» What is being asked
Read through the material below and copy each line in which the word "conditions" occurs.

» Dataset records
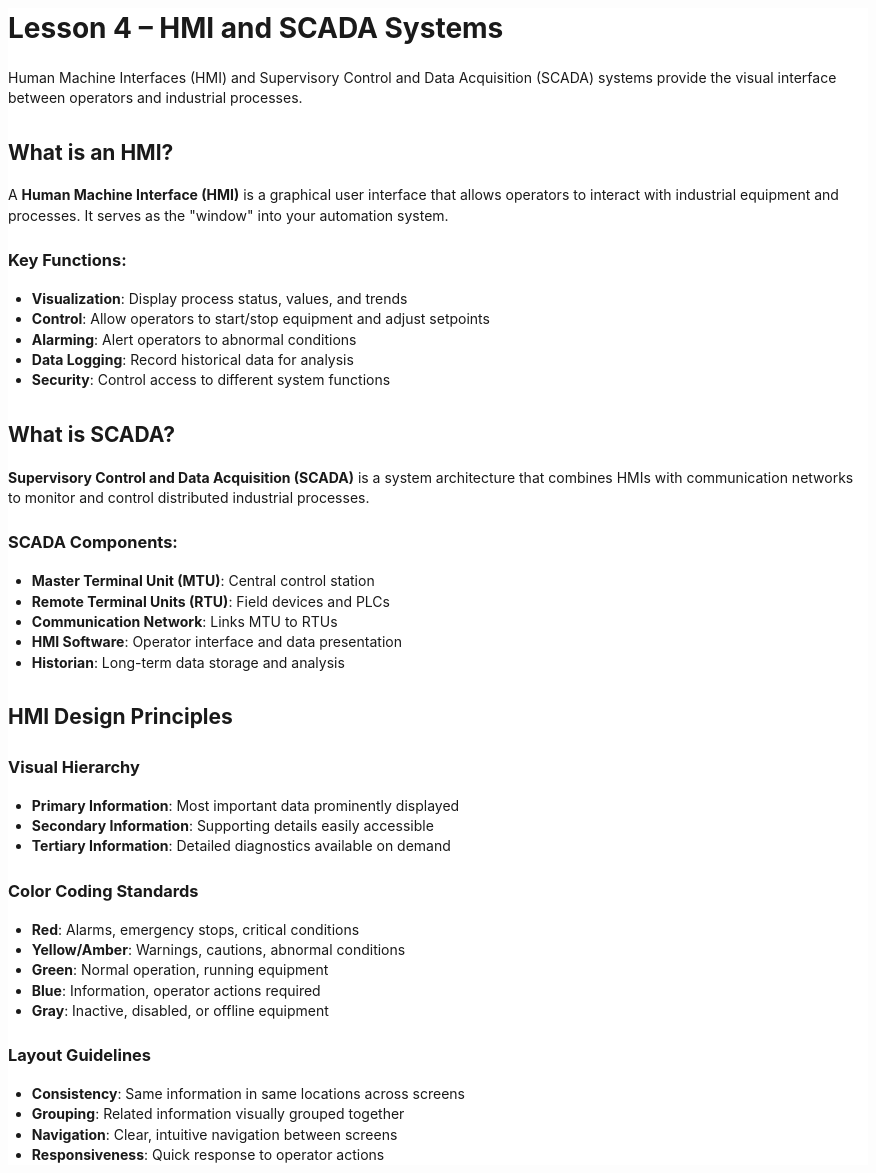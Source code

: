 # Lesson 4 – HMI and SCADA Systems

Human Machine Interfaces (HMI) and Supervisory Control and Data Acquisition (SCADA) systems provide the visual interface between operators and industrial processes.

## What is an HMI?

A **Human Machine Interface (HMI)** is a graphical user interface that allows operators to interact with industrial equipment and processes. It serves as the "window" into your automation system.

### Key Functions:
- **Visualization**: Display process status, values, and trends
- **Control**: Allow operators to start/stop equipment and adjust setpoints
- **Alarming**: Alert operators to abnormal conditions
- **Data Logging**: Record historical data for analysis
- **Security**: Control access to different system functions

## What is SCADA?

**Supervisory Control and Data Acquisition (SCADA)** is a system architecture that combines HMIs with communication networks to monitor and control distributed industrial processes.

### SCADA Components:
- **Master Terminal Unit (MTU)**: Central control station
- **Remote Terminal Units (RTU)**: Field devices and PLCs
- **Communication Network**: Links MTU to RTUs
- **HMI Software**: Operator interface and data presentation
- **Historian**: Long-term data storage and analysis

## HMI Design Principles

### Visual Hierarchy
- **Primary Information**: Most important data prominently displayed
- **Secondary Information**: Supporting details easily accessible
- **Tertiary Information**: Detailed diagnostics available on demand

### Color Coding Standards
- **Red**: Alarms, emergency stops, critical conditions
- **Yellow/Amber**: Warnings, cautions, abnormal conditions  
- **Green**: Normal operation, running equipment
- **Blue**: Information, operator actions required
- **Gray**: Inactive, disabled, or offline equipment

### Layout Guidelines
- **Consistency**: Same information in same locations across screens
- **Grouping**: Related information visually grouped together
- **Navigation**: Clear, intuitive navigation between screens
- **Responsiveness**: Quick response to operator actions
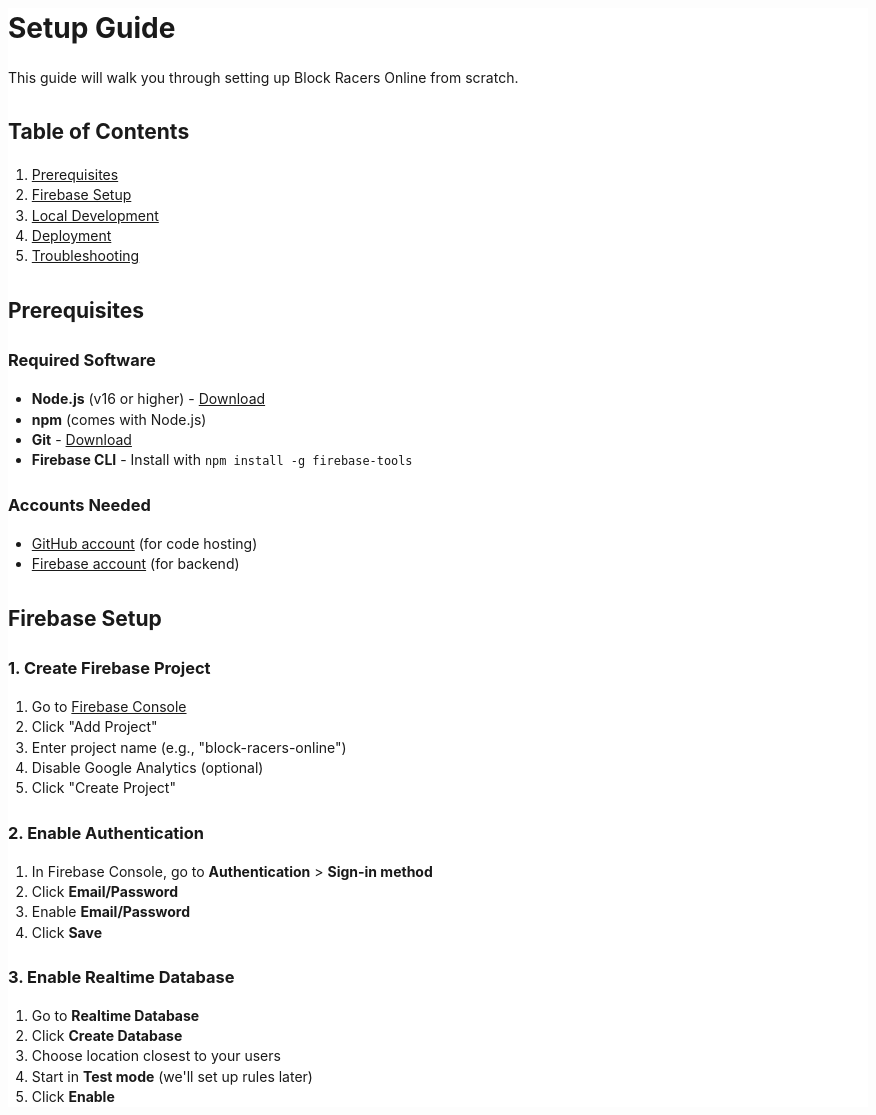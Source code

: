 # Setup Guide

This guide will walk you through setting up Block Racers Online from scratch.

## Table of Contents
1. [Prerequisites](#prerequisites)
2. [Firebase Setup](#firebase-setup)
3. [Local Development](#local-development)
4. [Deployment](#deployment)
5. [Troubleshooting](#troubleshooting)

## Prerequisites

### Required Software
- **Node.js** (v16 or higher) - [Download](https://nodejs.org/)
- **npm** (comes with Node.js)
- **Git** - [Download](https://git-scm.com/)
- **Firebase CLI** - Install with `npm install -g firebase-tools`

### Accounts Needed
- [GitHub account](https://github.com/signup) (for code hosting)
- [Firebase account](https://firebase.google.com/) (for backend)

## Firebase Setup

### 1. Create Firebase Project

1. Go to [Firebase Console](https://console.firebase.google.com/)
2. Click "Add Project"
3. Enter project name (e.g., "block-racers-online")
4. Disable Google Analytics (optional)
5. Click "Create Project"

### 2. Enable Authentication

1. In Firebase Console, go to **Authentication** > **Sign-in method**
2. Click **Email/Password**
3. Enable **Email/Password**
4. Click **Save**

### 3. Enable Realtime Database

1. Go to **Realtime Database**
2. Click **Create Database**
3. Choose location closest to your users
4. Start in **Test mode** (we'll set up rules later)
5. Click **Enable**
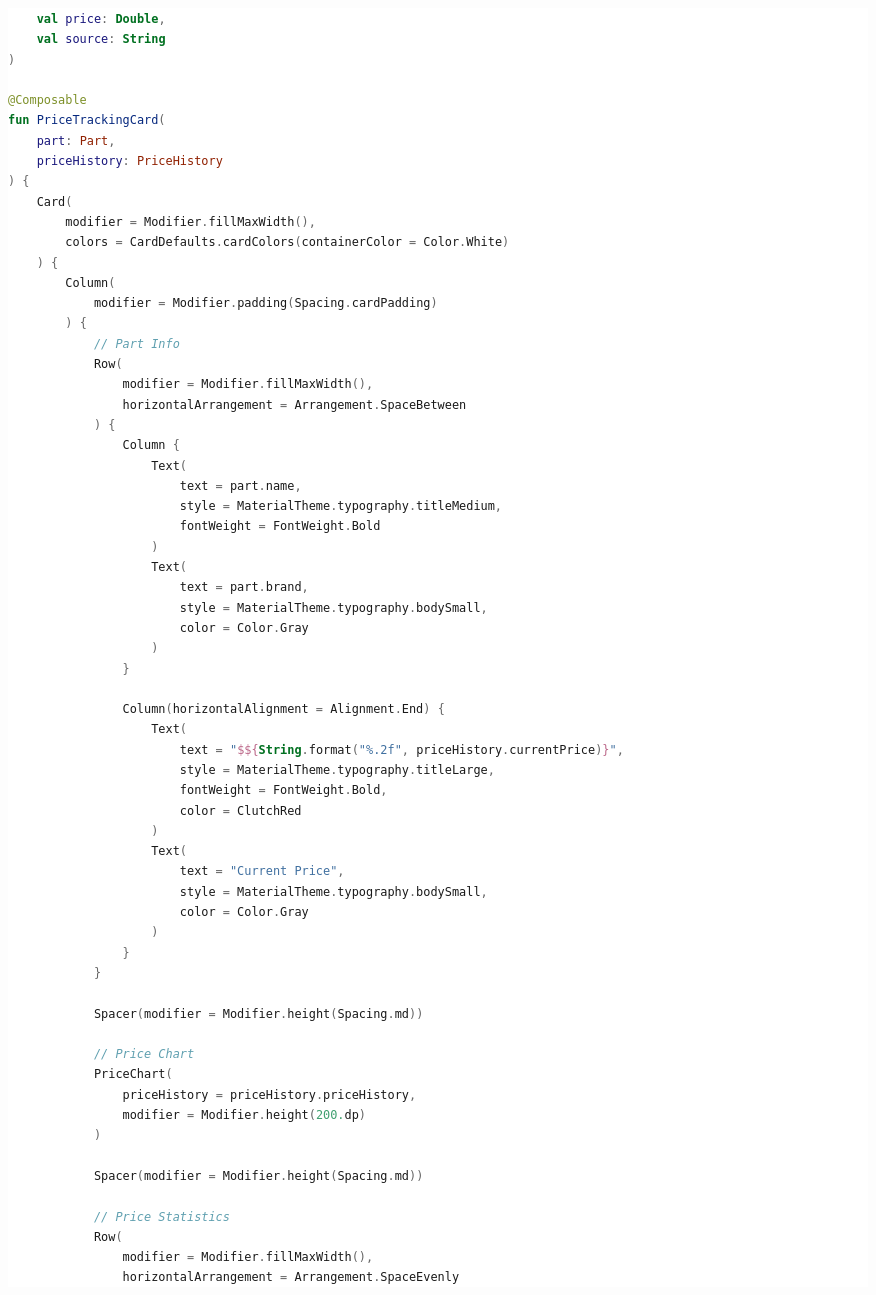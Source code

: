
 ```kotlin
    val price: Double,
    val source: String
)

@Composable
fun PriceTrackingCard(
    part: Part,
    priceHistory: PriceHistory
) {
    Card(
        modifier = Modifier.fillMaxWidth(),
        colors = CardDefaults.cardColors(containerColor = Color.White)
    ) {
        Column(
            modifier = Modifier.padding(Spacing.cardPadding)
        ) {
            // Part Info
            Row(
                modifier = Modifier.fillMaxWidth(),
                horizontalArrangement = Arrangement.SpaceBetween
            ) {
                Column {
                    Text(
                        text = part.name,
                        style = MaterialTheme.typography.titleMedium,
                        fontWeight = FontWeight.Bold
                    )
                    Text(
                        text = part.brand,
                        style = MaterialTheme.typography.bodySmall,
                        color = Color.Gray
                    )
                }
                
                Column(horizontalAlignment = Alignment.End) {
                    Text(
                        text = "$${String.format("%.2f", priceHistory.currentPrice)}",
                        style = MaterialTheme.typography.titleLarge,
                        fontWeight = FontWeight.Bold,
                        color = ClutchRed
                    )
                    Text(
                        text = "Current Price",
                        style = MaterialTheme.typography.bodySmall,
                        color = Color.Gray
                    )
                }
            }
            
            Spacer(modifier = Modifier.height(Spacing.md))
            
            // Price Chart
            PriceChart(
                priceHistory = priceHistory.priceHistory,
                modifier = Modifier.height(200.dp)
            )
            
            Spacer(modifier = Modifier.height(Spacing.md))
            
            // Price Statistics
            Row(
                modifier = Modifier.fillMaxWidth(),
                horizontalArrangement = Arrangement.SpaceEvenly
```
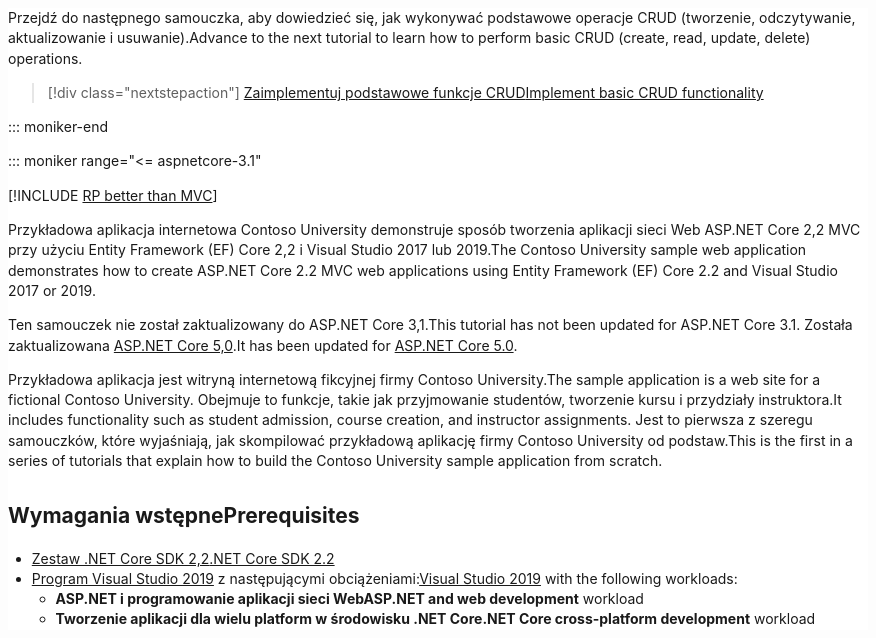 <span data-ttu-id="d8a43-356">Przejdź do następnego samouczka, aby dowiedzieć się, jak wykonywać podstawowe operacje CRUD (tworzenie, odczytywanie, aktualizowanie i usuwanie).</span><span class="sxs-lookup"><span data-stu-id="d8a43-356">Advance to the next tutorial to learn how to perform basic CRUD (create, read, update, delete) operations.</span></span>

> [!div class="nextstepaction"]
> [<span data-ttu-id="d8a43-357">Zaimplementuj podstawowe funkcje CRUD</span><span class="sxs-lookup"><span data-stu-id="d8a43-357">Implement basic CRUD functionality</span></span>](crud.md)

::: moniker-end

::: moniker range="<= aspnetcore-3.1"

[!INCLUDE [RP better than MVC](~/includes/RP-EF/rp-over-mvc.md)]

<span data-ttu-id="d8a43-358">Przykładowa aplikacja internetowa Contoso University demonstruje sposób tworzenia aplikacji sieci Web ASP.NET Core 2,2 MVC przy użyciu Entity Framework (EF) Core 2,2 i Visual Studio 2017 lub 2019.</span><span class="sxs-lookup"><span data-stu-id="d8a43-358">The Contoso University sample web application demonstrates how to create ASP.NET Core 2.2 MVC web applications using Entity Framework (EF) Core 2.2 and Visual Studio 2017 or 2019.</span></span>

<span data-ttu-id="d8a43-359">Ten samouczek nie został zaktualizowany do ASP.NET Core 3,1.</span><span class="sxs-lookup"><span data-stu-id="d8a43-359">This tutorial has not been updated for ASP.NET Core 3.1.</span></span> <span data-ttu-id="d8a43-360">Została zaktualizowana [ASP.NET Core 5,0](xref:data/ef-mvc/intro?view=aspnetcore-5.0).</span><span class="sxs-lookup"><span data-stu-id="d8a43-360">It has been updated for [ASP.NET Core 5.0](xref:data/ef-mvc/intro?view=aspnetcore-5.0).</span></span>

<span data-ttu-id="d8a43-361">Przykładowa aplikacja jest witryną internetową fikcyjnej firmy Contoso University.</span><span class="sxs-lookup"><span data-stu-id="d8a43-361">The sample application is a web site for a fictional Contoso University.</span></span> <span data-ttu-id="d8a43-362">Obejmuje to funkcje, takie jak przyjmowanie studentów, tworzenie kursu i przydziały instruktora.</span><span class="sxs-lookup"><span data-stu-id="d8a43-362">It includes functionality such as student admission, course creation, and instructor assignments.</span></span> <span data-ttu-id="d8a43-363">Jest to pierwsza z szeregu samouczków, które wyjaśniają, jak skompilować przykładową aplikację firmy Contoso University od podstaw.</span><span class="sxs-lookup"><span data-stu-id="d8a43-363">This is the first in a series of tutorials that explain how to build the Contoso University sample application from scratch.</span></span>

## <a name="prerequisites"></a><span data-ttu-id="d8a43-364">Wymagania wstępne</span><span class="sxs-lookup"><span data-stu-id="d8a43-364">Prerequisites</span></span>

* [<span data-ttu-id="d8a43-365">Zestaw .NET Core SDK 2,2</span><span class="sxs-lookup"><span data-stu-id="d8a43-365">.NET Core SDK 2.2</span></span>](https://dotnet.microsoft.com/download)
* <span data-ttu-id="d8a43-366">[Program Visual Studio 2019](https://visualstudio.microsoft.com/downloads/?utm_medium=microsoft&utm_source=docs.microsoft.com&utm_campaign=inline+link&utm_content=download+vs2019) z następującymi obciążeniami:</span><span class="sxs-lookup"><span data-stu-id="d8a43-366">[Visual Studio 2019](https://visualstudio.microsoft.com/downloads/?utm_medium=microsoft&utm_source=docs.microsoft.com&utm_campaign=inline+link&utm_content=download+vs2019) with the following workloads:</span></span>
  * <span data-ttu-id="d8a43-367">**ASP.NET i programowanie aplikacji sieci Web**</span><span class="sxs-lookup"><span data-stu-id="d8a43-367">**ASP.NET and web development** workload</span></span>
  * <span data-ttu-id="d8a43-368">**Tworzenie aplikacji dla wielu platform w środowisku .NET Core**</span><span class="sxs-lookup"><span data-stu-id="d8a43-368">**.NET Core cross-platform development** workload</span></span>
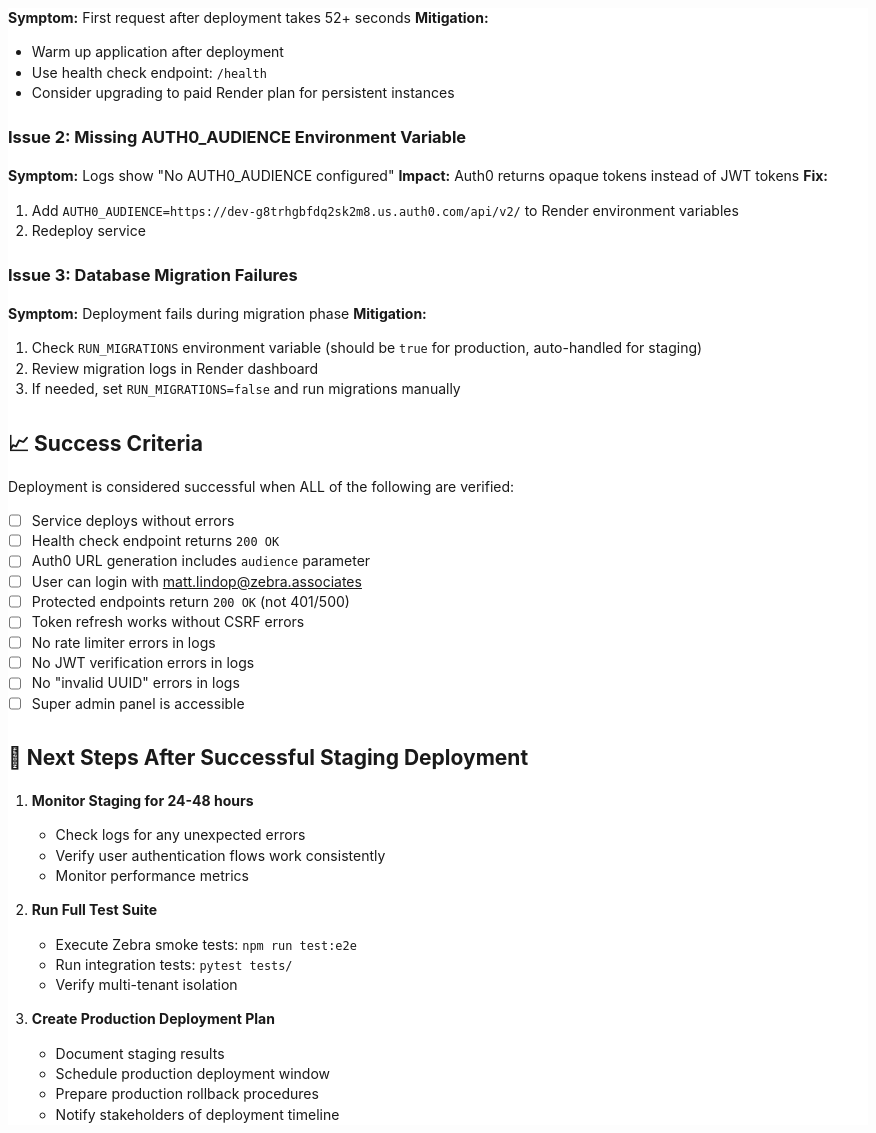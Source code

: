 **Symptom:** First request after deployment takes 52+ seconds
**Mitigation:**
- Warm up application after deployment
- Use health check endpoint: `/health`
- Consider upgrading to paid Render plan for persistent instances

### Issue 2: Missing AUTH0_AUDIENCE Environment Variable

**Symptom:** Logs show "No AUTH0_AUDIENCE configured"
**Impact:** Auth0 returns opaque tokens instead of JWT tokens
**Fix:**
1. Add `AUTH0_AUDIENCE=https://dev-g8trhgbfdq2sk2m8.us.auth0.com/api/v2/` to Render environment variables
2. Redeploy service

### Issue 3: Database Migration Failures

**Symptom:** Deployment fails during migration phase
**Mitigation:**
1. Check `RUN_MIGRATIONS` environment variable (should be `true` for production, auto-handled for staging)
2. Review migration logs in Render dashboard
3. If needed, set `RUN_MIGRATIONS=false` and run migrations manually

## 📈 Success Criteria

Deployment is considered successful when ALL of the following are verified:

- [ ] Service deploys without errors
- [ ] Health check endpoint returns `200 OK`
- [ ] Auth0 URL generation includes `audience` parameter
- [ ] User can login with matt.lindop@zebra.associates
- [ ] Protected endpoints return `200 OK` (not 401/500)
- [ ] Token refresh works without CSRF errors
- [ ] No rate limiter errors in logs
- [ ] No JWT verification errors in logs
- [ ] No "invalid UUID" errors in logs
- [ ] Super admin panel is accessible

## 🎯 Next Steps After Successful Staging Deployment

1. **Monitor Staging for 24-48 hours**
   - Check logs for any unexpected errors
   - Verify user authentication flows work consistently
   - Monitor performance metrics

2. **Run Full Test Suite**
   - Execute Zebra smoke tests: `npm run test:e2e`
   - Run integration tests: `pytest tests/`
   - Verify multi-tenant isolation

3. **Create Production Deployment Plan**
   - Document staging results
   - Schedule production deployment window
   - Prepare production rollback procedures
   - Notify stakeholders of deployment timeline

» Exercise solution
- **Alarming**: Alert operators to abnormal conditions
- **Red**: Alarms, emergency stops, critical conditions
- **Yellow/Amber**: Warnings, cautions, abnormal conditions  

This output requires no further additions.